WORK ITEM:
Look for the word "mmbiz" in the data below, and copy every line that holds it.

EXTRACTED INFORMATION:
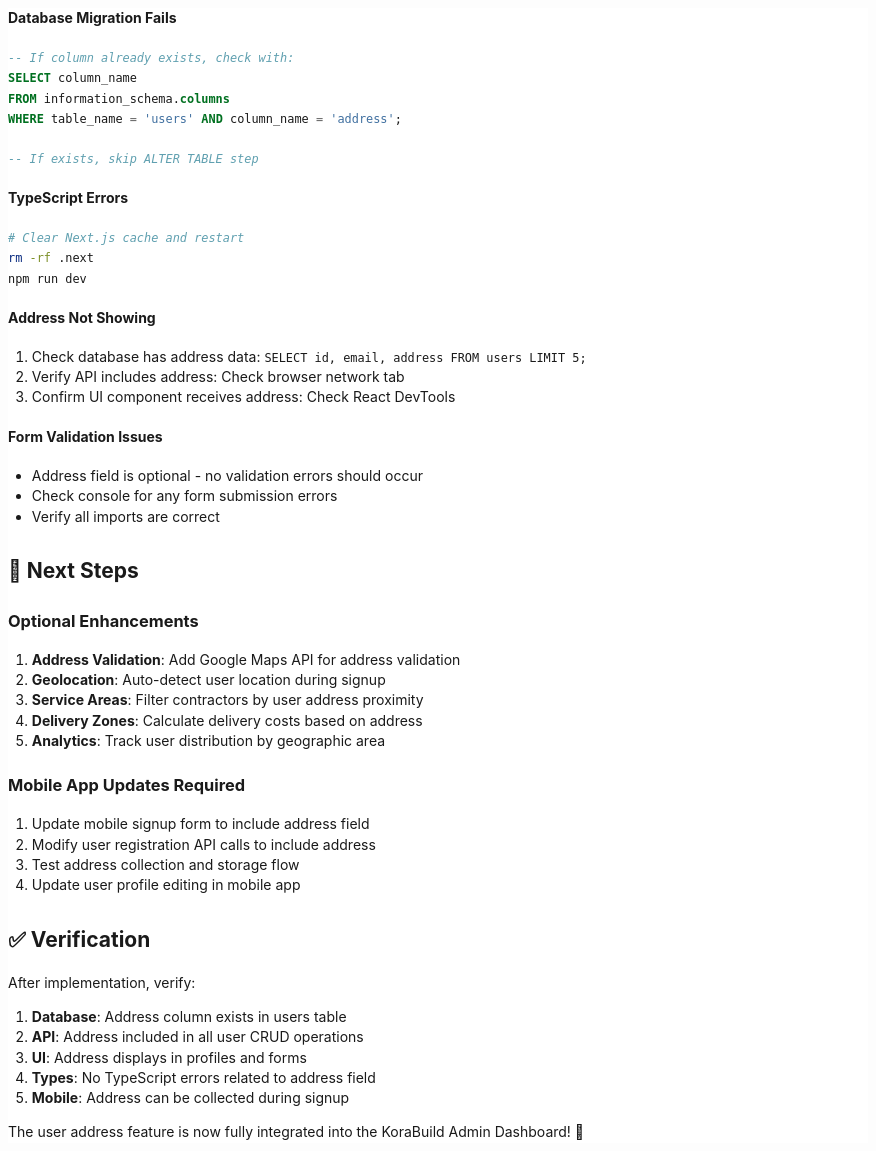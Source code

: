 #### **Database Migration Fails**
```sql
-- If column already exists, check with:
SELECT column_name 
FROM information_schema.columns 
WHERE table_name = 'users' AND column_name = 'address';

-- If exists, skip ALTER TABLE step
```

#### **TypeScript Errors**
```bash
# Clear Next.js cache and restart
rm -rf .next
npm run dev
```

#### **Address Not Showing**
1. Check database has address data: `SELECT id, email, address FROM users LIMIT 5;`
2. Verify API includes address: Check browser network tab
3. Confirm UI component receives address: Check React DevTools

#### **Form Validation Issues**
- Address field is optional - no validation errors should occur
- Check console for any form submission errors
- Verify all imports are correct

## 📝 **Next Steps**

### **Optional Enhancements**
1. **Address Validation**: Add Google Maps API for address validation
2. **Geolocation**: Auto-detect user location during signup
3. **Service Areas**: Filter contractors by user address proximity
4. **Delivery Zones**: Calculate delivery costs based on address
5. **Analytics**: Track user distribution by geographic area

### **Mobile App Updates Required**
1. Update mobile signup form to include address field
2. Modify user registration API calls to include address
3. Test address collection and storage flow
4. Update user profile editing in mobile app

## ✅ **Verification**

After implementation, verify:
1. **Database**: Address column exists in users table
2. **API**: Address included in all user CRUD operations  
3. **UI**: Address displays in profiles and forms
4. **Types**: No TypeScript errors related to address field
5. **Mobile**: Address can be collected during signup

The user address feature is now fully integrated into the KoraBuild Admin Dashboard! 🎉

* * *

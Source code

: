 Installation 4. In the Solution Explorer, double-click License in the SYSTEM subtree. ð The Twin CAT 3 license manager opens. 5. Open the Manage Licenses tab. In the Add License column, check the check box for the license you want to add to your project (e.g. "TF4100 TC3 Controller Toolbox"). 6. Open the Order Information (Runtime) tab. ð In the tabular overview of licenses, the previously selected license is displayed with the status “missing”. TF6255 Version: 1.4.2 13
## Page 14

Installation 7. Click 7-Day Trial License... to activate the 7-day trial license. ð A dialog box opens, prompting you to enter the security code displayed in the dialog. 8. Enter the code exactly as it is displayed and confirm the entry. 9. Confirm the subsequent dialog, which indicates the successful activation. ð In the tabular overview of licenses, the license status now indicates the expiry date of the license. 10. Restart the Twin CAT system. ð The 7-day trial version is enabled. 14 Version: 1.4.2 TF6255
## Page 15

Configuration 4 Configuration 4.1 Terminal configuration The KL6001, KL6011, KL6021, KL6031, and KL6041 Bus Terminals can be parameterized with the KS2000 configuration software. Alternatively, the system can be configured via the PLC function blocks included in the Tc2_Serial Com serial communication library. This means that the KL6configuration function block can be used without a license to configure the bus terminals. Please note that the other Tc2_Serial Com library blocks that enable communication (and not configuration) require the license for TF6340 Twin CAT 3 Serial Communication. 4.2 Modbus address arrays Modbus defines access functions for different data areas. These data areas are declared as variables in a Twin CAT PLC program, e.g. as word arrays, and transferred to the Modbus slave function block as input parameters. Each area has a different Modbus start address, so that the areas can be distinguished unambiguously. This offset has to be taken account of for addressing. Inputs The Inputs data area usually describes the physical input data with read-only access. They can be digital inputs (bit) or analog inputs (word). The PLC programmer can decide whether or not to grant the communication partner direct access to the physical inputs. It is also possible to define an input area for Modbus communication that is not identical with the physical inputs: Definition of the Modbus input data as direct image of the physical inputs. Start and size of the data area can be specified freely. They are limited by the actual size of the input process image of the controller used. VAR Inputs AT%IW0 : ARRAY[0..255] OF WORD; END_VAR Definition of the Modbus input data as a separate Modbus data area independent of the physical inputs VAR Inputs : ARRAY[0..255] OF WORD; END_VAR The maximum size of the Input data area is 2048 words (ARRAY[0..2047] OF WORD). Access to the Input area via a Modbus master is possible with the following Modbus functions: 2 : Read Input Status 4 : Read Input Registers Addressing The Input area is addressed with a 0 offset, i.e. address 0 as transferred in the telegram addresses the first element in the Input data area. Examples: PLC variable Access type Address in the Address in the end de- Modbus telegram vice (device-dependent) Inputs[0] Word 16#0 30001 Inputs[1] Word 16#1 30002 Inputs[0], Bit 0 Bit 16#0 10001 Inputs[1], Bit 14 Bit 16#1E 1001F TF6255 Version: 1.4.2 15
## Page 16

==

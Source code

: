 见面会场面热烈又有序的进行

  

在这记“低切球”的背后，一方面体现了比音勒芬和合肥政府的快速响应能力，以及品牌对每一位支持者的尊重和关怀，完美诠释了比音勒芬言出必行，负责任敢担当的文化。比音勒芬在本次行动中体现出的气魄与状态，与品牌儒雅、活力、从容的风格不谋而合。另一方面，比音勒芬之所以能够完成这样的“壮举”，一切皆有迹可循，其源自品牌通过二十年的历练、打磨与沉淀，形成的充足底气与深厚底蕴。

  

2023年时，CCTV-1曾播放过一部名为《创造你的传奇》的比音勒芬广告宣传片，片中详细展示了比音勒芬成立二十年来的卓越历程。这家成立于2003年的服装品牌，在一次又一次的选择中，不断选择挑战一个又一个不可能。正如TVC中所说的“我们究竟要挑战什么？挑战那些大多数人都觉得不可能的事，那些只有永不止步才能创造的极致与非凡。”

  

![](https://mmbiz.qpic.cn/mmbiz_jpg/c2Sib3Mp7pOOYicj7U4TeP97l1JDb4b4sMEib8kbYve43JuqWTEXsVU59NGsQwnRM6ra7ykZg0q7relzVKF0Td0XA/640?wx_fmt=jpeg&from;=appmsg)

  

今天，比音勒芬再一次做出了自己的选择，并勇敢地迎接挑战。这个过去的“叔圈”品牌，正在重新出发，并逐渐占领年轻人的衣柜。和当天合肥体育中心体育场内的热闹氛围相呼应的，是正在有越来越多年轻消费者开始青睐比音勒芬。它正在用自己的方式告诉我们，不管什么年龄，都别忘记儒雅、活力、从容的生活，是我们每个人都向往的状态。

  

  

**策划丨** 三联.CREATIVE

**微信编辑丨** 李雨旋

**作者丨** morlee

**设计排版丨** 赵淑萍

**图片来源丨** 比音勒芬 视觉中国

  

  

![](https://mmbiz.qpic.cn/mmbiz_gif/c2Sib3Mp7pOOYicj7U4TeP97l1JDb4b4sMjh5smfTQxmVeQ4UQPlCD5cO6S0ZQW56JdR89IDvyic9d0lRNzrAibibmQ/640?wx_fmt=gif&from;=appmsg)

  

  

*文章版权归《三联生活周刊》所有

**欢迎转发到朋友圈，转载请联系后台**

SOLVED EXERCISE:
![](https://mmbiz.qpic.cn/mmbiz_jpg/c2Sib3Mp7pOOYicj7U4TeP97l1JDb4b4sMEib8kbYve43JuqWTEXsVU59NGsQwnRM6ra7ykZg0q7relzVKF0Td0XA/640?wx_fmt=jpeg&from;=appmsg)
![](https://mmbiz.qpic.cn/mmbiz_gif/c2Sib3Mp7pOOYicj7U4TeP97l1JDb4b4sMjh5smfTQxmVeQ4UQPlCD5cO6S0ZQW56JdR89IDvyic9d0lRNzrAibibmQ/640?wx_fmt=gif&from;=appmsg)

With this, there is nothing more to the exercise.